2. Pavlova Paradise Revisited
British MP Austin Mitchell's revisit to a country he once cast an acerbic outsider's eye over was fluffy, crusty and without wit or revelation for a New Zealand audience. Someone forgot to tell him that he was going into telly territory many have traversed before.
3. How's Life?
Well not good if you're strapped to a chair and locked in a room and left to watch this. TV One's early evening advice show is not so much Beauty And The Beast as Beauty And The Bores.
4. Private Investigators
Back in the olden days, before no-fault divorce, private investigators shinnied up drainpipes to get photos of adulterous couples in the sack. The life of the PI was tacky and tedious. Now, in these enlightened times, we have a telly programme called Private Investigators in which a mother and daughter follow around adulterous couples and collect evidence which will be presented to the wounded party.
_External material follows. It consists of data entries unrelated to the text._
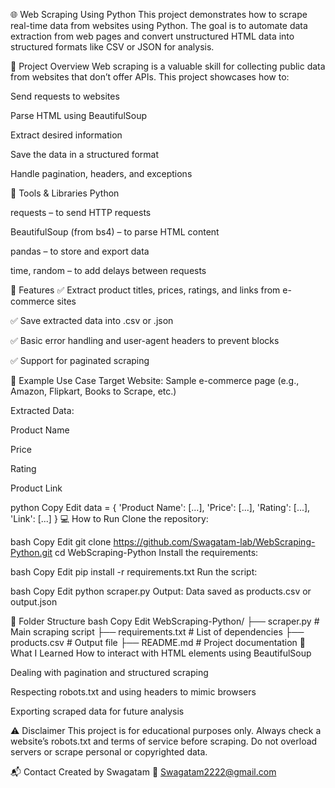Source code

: 🌐 Web Scraping Using Python
This project demonstrates how to scrape real-time data from websites using Python. The goal is to automate data extraction from web pages and convert unstructured HTML data into structured formats like CSV or JSON for analysis.

📌 Project Overview
Web scraping is a valuable skill for collecting public data from websites that don’t offer APIs. This project showcases how to:

Send requests to websites

Parse HTML using BeautifulSoup

Extract desired information

Save the data in a structured format

Handle pagination, headers, and exceptions

🧰 Tools & Libraries
Python

requests – to send HTTP requests

BeautifulSoup (from bs4) – to parse HTML content

pandas – to store and export data

time, random – to add delays between requests

📝 Features
✅ Extract product titles, prices, ratings, and links from e-commerce sites

✅ Save extracted data into .csv or .json

✅ Basic error handling and user-agent headers to prevent blocks

✅ Support for paginated scraping

📄 Example Use Case
Target Website: Sample e-commerce page (e.g., Amazon, Flipkart, Books to Scrape, etc.)

Extracted Data:

Product Name

Price

Rating

Product Link

python
Copy
Edit
data = {
    'Product Name': [...],
    'Price': [...],
    'Rating': [...],
    'Link': [...]
}
💻 How to Run
Clone the repository:

bash
Copy
Edit
git clone https://github.com/Swagatam-lab/WebScraping-Python.git
cd WebScraping-Python
Install the requirements:

bash
Copy
Edit
pip install -r requirements.txt
Run the script:

bash
Copy
Edit
python scraper.py
Output: Data saved as products.csv or output.json

📂 Folder Structure
bash
Copy
Edit
WebScraping-Python/
├── scraper.py                 # Main scraping script
├── requirements.txt           # List of dependencies
├── products.csv               # Output file
├── README.md                  # Project documentation
🧠 What I Learned
How to interact with HTML elements using BeautifulSoup

Dealing with pagination and structured scraping

Respecting robots.txt and using headers to mimic browsers

Exporting scraped data for future analysis

⚠️ Disclaimer
This project is for educational purposes only. Always check a website’s robots.txt and terms of service before scraping. Do not overload servers or scrape personal or copyrighted data.

📬 Contact
Created by Swagatam
📧 Swagatam2222@gmail.com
How tacky and tedious.
5. Fear Factor
What's so entertaining about watching minor celebrities and major nobodies being buried up to their necks in earthworms or swimming in tanks of tiny alligators? It's Survivor without the scenery, the mind games, or the personalities. There was an age when we used to laugh at those mad sadistic Japanese gameshows. Now they're in English being introduced by some smarmy American as if it all meant something.